Early in the afternoon the PO-2’s returned, but we did not fire on the flimsy canvas planes which carried no weapons. The Russians had sent us another load of leaflets, among them newspaper cuttings announcing the armistice, and photocopies of the protocol bearing the signature of General Field Marshal Keitel. Again we were requested to lay down our weapons and evacuate into the valley under the flag of truce.

“This is it!” Colonel Steinmetz spoke quietly as he crumpled the Soviet leaflet between his fingers. “This is it!” And as though providing an example, he unbuckled the belt which supported his holster, swung it once, and tossed the belt on a flat slab of stone. I expected nothing else from Colonel Steinmetz. He was a meticulously correct officer, a cavalier of the old school who would always keep to the letter of the service code. He could see no other solution but to comply with that last order of the German High Command, or what was left of it. Moving like automatons, his three hundred officers and men began to file past our sullen group, the troops casting their rifles and sidearms onto the mounting pile. But the artillery, the small panzer detachment, and the Alpenjaegers kept their weapons, and, with a skill born of habit, the SS took over the vacated positions.

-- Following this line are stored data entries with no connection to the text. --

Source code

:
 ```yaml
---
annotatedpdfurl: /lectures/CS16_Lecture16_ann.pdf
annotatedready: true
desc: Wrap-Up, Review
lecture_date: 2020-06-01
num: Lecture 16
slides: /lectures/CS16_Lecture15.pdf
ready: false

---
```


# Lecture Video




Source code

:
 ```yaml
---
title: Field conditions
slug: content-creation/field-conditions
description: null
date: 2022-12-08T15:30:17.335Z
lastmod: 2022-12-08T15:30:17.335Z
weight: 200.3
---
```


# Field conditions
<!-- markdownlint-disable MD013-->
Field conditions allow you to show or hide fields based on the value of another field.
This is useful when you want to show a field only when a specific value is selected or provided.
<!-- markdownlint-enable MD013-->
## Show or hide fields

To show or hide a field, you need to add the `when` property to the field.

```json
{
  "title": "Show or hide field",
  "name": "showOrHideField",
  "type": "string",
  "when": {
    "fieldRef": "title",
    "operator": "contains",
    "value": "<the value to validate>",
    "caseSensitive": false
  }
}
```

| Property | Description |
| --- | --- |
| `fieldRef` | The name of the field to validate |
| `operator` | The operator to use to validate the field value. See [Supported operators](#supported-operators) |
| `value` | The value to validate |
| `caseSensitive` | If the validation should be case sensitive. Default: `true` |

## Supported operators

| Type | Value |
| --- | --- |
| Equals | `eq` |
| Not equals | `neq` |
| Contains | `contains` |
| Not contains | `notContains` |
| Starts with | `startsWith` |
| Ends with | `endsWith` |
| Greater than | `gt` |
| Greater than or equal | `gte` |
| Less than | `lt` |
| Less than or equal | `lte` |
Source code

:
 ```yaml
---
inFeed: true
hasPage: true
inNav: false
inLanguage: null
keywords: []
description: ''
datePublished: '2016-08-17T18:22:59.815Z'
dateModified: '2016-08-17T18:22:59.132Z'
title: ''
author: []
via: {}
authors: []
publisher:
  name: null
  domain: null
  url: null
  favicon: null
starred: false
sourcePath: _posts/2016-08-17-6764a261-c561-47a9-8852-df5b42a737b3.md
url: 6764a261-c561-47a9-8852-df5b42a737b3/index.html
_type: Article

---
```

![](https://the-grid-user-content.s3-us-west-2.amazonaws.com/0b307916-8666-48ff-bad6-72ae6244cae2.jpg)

“I am sorry,” Colonel Steinmetz said quietly, and I noticed that his eyes were filled. “I cannot do anything else.”

“There is no longer a high command, Herr Oberst, and the Fuehrer is dead. You are no longer bound by your oath of allegiance,” I reminded him.

He smiled tiredly. “If we wanted to disobey orders we should have done it a long time ago,” he said. “Right after Stalingrad. And not on the front but in Berlin.”

“You mean a successful twentieth of July, Herr Oberst?”

“No,” he shook his head. “I think what Stauffenberg did was the gravest act of cowardice. If he was so sure of doing the right thing, he should have stood up, pulled his gun, shot Hitler, and taken the consequences. But I don’t believe in murdering superior officers. The Fuehrer should have been declared unfit to lead the nation and, removed. Had Rommel or Guderian taken command of the Reich, we might have won—if not the war, at least an honorable peace.”

“It is either too late or still too early to discuss the Fuehrer’s leadership, don’t you think, Colonel Steinmetz?”

“You are right. Now all we can do is hoist the white flag.”